Love transcends distance

In November, 2019, my wife faced a health crisis. Both of our children took time from their busy lives and came to our home to provide support to us. Our son came first, managing to get to the hospital on the same day that the crisis occurred. Our daughter was living in Japan at the time, caring for a new baby, but she and our grandson came when Susan got home from the hospital. Being able to hold our four-month-old grandson was part of the healing process for both of us. On their way back to their home in Japan, they had a few days’ layover in Seattle and they stayed with our son and his family in their home at Clear Lake. Our daughter’s patience and vision for photographs led her to arrange her nephew and nieces on the floor, lying on their backs and looking up. She placed her baby next to them and took a photograph that instantly became one of my all-time favorites. I had an 8 x 10 print made of the photo, put it into a frame and enjoyed it for years. I put the picture into the slide show of images on my computer that show as a desktop background. I even had it put onto my bank card when our bank offered custom bank cards as a free bonus.

Time passed. We moved. Our grandchildren grew. When our daughter and grandson came to stay with us as part of their move from Japan to South Carolina in February 2021, she posed the grandchildren for another photo. It also became an instant favorite of mine, often displayed alongside the first photo of our grandchildren lying on their backs looking up at the camera.

Now we have five grandchildren and when our daughter and grandson arrived for a visit last week in what has become a family ritual the children were posed on the carpet at our son’s home, with the new baby added to the four growing grandchildren. With a quick eye for just the right moment, our daughter snapped another photograph that is a family treasure.

Yesterday as we were celebrating Father’s Day, there was a flat package with my name on it. I unwrapped it and it contained an 8 x 10 print of the photograph of the five children looking up at the camera. It is, in my opinion, a perfect Father’s Day gift. The photograph is on a shelf in my study where I can see it as I work at my desk. The previous photographs are part of the slide show on my computer desktop. As soon as I finish unpacking all of the boxes from our most recent move all three prints will be displayed together.

I commented to my family that a repeat of the photo each year would be just the right Father’s Day gift. Of course, in order for me to have the photo this year, our daughter and grandson had to be away from their husband and father on Father’s Day, which would not be fair every year. They visit every day on FaceTime, but it isn’t the same as being together so he can feel his son’s hug on his special day.

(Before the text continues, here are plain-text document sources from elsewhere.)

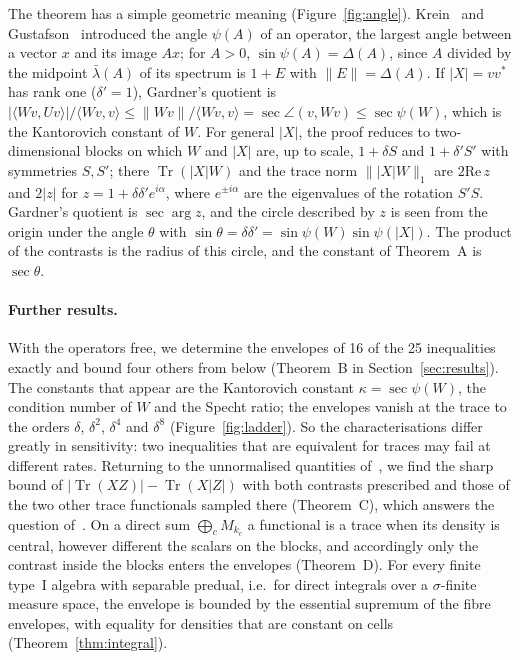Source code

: \documentclass[11pt]{article}
\DeclareMathOperator{\Tr}{Tr}
\renewcommand{\Re}{\mathrm{Re}\,}
\theoremstyle{plain}
\theoremstyle{definition}
\theoremstyle{remark}
\begin{document}
The theorem has a simple geometric meaning (Figure~\ref{fig:angle}). Krein~\cite{krein1969} and
Gustafson~\cite{gustafson1968} introduced the angle $\psi(A)$ of an operator, the largest angle between a vector $x$ and
its image $Ax$; for $A>0$, $\sin\psi(A)=\Delta(A)$, since $A$ divided by the midpoint $\bar\lambda(A)$ of its spectrum is
$1+E$ with $\|E\|=\Delta(A)$. If $|X|=vv^*$ has rank one ($\delta'=1$), Gardner's quotient is
$|\langle Wv,Uv\rangle|/\langle Wv,v\rangle\le\|Wv\|/\langle Wv,v\rangle=\sec\angle(v,Wv)\le\sec\psi(W)$, which is the
Kantorovich constant of $W$. For general $|X|$, the proof reduces to two-dimensional blocks on which $W$ and $|X|$ are,
up to scale, $1+\delta S$ and $1+\delta'S'$ with symmetries $S,S'$; there $\Tr(|X|W)$ and the trace norm
$\||X|W\|_1$ are $2\Re z$ and $2|z|$ for $z=1+\delta\delta'e^{i\alpha}$, where $e^{\pm i\alpha}$ are the eigenvalues of the
rotation $S'S$. Gardner's quotient is $\sec\arg z$, and the circle described by $z$ is seen from the origin under the
angle $\theta$ with $\sin\theta=\delta\delta'=\sin\psi(W)\sin\psi(|X|)$. The product of the contrasts is the radius of this
circle, and the constant of Theorem~A is $\sec\theta$.

\paragraph{Further results.} With the operators free, we determine the envelopes of 16 of the 25 inequalities exactly
and bound four others from below (Theorem~B in Section~\ref{sec:results}). The constants that appear are the
Kantorovich constant $\kappa=\sec\psi(W)$, the condition number of $W$ and the Specht ratio; the envelopes vanish at the
trace to the orders $\delta$, $\delta^2$, $\delta^4$ and $\delta^8$ (Figure~\ref{fig:ladder}). So the characterisations
differ greatly in sensitivity: two inequalities that are equivalent for traces may fail at different rates. Returning
to the unnormalised quantities of~\cite{abed2024}, we find the sharp bound of $|\Tr(XZ)|-\Tr(X|Z|)$ with both contrasts
prescribed and those of the two other trace functionals sampled there (Theorem~C), which answers the question
of~\cite{abed2024}. On a direct sum $\bigoplus_cM_{k_c}$ a functional is a trace when its density is central, however
different the scalars on the blocks, and accordingly only the contrast inside the blocks enters the envelopes
(Theorem~D). For every finite type~I algebra with separable predual, i.e.\ for direct integrals over a $\sigma$-finite
measure space, the envelope is bounded by the essential supremum of the fibre envelopes, with equality for densities that
are constant on cells (Theorem~\ref{thm:integral}).
\end{document}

We raised our children with a sense of adventure, a love of travel, and the courage to pursue their lives and follow their hearts. It should not surprise us that they have grown into loving adults who are building their families in two different places. Right now, we have one on the west coast and the other on the east coast. At least, we are quick to say, we have both on the same continent.

It is a continuing lesson in a basic truth for me. Love transcends physical distance. We can love those who are not physically close to us. Relationships can remain strong and meaningful even when we are not able to be with each other on a day-to-day basis. It is an important part of our faith. Love never dies. We continue to live in love with dear ones beyond the span of their human lives. I keep thinking how much my parents would enjoy our grandchildren. My father died before our son was born and my mother died just before our grandson was born. But their love and care are a part of our family life and stories of them are part of every gathering of our family. Pictures of them appear on my computer screen along with the pictures of our grandchildren. When our grandson asks, “Who is that, Poppa?” he gets a story about my parents.

While we treasure the moments when we can be together face-to-face we know that love is bigger than the spaces that separate us. The lesson will be taught once again tomorrow when we go down to Seattle-Tacoma International Airport to pick up a seminary classmate of ours. We first met Tony in 1974 as we participated in our first intensive class in theological seminary. We quickly became friends with his entire family. When he completed his doctorate, Tony and his family went back to Australia, but not before we had formed a life-long friendship. Over the years we have lived a long ways apart, but we have had a few rare occasions to be together face-to-face. We have been able to meet Tony’s grandchildren. In 2006, we were able to spend a month together in Australia. Both of our children were able to join us for that trip. The timing of our daughter’s visit is due, in part, to the fact that Tony is visiting the United States and she wants to see him and introduce him to her son.

It has been nearly 50 years of friendship and we have not lived on the same continent. Distance does not diminish the power of loving relationships. We can be close to those who live in different places. We can be family together.

There will be new photographs as we are together this week, celebrating the power of love to transcend distance and the joy of being together. They, too, will become treasures more valuable than the trinkets advertised in the father’s day flyers we receive in the mail. Even more precious than the pictures are the memories we share and the stories we tell.